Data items
# # # # # # #
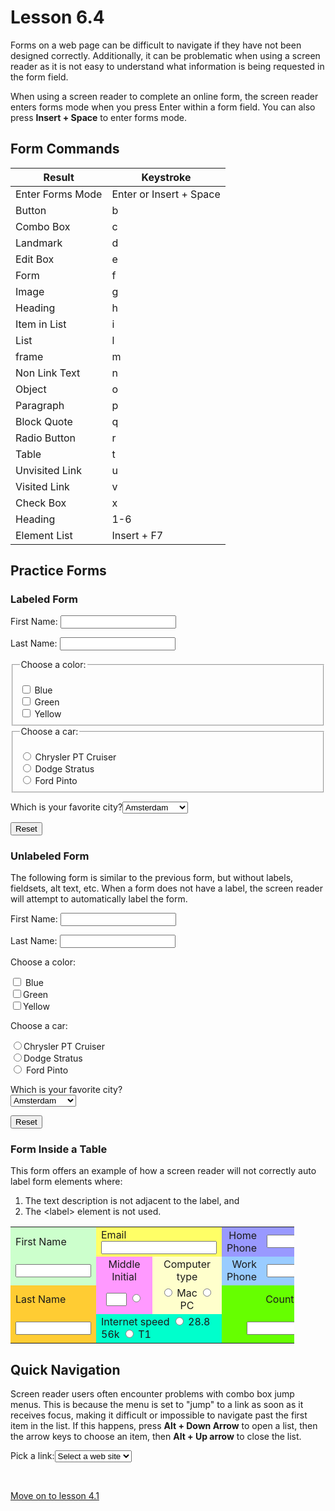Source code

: # Lesson 6.4

Forms on a web page can be difficult to navigate if they have not been
designed correctly. Additionally, it can be problematic when using a
screen reader as it is not easy to understand what information is being
requested in the form field.

When using a screen reader to complete an online form, the screen reader
enters forms mode when you press Enter within a form field. You can also
press **Insert + Space** to enter forms mode.

## Form Commands

| Result           | Keystroke               |
|------------------|-------------------------|
| Enter Forms Mode | Enter or Insert + Space |
| Button           | b                       |
| Combo Box        | c                       |
| Landmark         | d                       |
| Edit Box         | e                       |
| Form             | f                       |
| Image            | g                       |
| Heading          | h                       |
| Item in List     | i                       |
| List             | l                       |
| frame            | m                       |
| Non Link Text    | n                       |
| Object           | o                       |
| Paragraph        | p                       |
| Block Quote      | q                       |
| Radio Button     | r                       |
| Table            | t                       |
| Unvisited Link   | u                       |
| Visited Link     | v                       |
| Check Box        | x                       |
| Heading          | 1-6                     |
| Element List     | Insert + F7             |

## Practice Forms

### Labeled Form

<form id="form1" method="post" action="" name="form1">
<p><label for="textfield2">First Name:</label> <input name=
"textfield2" id="textfield2" type="text"></p>
<p><label for="label">Last Name:</label> <input name="textfield2"
id="label" type="text"></p>
<fieldset><legend>Choose a color:</legend><br>
<input id="blue" name="checkbox" value="checkbox" type="checkbox">
<label for="blue">Blue</label><br>
<input id="green" name="checkbox2" value="checkbox" type=
"checkbox"> <label for="green">Green</label><br>
<input id="yellow" name="checkbox3" value="checkbox" type=
"checkbox"> <label for="yellow">Yellow</label></fieldset>
<fieldset><legend>Choose a car:</legend><br>
<input id="pt" name="radio" value="ptcruiser" type="radio">
<label for="pt">Chrysler PT Cruiser</label><br>
<input id="stratus" name="radio" value="stratus" type="radio">
<label for="stratus">Dodge Stratus</label><br>
<input id="pinto" name="radio" value="pinto" type="radio">
<label for="pinto">Ford Pinto</label></fieldset>
<p><label for="favcity">Which is your favorite
city?</label><select id="favcity" name="select">
<option value="1">Amsterdam</option>
<option value="3">Interlaken</option>
<option value="4">Moscow</option>
<option value="5">Dresden</option>
<option value="2">New York</option>
<option value="6">Salt Lake City</option>
<option value="7">Logan</option>
<option value="8">Buenos Aires</option>
<option value="9">Asuncion</option>
<option value="10">Hong Kong</option>
<option value="11">Tokyo</option>
<option value="12">New Delhi</option>
</select></p>
<p><input name="Submit2" value="Reset" type="reset"></p>
</form>

### Unlabeled Form

<p>The following form is similar to the previous form, but without
labels, fieldsets, alt text, etc. When a form does not have a
label, the screen reader will attempt to automatically label the form.</p>
<form id="form12" method="post" action="" name="form12">
<p>First Name: <input name="textfield123" id="textfield123" type=
"text"></p>
<p>Last Name: <input name="textfield22" id="textfield22" type=
"text"></p>
<p>Choose a color:</p>
<p><input id="blue2" name="checkbox" value="checkbox" type=
"checkbox"> Blue<br>
<input id="green2" name="checkbox2" value="checkbox" type=
"checkbox">Green<br>
<input id="yellow2" name="checkbox3" value="checkbox" type=
"checkbox">Yellow</p>
<p>Choose a car:</p>
<p><input id="pt2" name="radio" value="ptcruiser2" type=
"radio">Chrysler PT Cruiser<br>
<input id="stratus2" name="radio" value="stratus2" type=
"radio">Dodge Stratus<br>
<input id="pinto2" name="radio" value="pinto2" type="radio"> Ford
Pinto</p>
<p>Which is your favorite city?<br>
<select id="favcity2" name="select">
<option value="1">Amsterdam</option>
<option value="3">Interlaken</option>
<option value="4">Moscow</option>
<option value="5">Dresden</option>
<option value="2">New York</option>
<option value="6">Salt Lake City</option>
<option value="7">Logan</option>
<option value="8">Buenos Aires</option>
<option value="9">Asuncion</option>
<option value="10">Hong Kong</option>
<option value="11">Tokyo</option>
<option value="12">New Delhi</option>
</select></p>
<p><input name="Submit22" value="Reset" type="reset"></p>
</form>

### Form Inside a Table

<p>This form offers an example of how a screen reader will not
correctly auto label form elements where:</p>
<ol>
<li>The text description is not adjacent to the label, and</li>
<li>The &lt;label&gt; element is not used.</li>
</ol>
<form id="form32" method="post" action="" name="form32">
<table style="text-align: center; width: 90%;" cellpadding="3"
cellspacing="0">
<tbody>
<tr>
<td style="background-color: #ccffcc;">
<div style="text-align: left;">First Name</div>
</td>
<td style="background-color: #ffff66;" colspan="2">
<div style="text-align: left;">Email <input name="textfield32"
type="text"></div>
</td>
<td style="background-color: #9999ff;">
<div style="text-align: right;">Home Phone</div>
</td>
<td style="background-color: #9999ff;">
<div style="text-align: left;"><input name="textfield34" size="12"
type="text"></div>
</td>
</tr>
<tr>
<td style="background-color: #ccffcc;">
<div style="text-align: left;"><input name="textfield135" size="12"
type="text"></div>
</td>
<td style="background-color: #ff99ff;">
<div style="text-align: center;">Middle Initial</div>
</td>
<td style="background-color: #ffffcc;">
<div style="text-align: center;">Computer type</div>
</td>
<td style="background-color: #99ccff;">
<div style="text-align: right;">Work Phone</div>
</td>
<td style="background-color: #99ccff;">
<div style="text-align: left;"><input name="textfield35" size="12"
type="text"></div>
</td>
</tr>
<tr>
<td style="background-color: #ffcc33;">
<div style="text-align: left;">Last Name</div>
</td>
<td style="background-color: #ff99ff;">
<div style="text-align: center;"><input name="textfield332" size=
"1" type="text"> <span style="text-align: left;"><input name=
"radiobutton244" value="radiobutton" type="radio"></span></div>
</td>
<td style="background-color: #ffffcc;">
<div style="text-align: center;"><input name="radiobutton33" value=
"radiobutton33" type="radio"> Mac <input name="radiobutton44"
value="radiobutton44" type="radio"> PC</div>
</td>
<td style="background-color: #66ff00;" colspan="2">
<div style="text-align: center;">Country</div>
</td>
</tr>
<tr>
<td style="background-color: #ffcc33;" height="28">
<div style="text-align: left;"><input name="textfield323" size="12"
type="text"></div>
</td>
<td style="background-color: #00ffcc;" colspan="2">
<div style="text-align: left;">Internet speed <input name=
"radiobutton233" value="radiobutton" type="radio"> 28.8 56k
<input name="radiobutton233" value="radiobutton" type="radio">
T1</div>
</td>
<td style="background-color: #66ff00;" colspan="2">
<div style="text-align: center;"><input name="textfield252" size=
"12" type="text"></div>
</td>
</tr>
</tbody>
</table>
</form>

## Quick Navigation

Screen reader users often encounter problems with combo box jump menus.
This is because the menu is set to "jump" to a link as soon as it
receives focus, making it difficult or impossible to navigate past the
first item in the list. If this happens, press **Alt + Down Arrow** to
open a list, then the arrow keys to choose an item, then **Alt + Up
arrow** to close the list.

<script type="text/javascript">
// <![CDATA[
function MM_jumpMenu(targ,selObj,restore){ //v3.0
                                                                                        eval(targ+".location='"+selObj.options[selObj.selectedIndex].value+"'");
                                                                                        if (restore) selObj.selectedIndex=0;
                                                                                        }
// ]]>
</script></p>
<p><label for="selectweb">Pick a link:</label><select id=
"selectweb" name="menu1" onchange="MM_jumpMenu('parent',this,1)">
<option selected="selected">Select a web site</option>
<option value="http://www.alassist.us">Alassist home</option>
<option value="http://www.w3.org/wai">WAI home</option>
<option value="http://www.google.com">Google</option>
</select></p>
<p><br></p>

[Move on to lesson 4.1](https://moodle.alassist.us/mod/url/view.php?id=2651
)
# # # # # # #
What you will do: Locate the word "colspan" in the data above. Copy every line carrying it.

Task output:
<td style="background-color: #ffff66;" colspan="2">
<td style="background-color: #66ff00;" colspan="2">
<td style="background-color: #00ffcc;" colspan="2">
<td style="background-color: #66ff00;" colspan="2">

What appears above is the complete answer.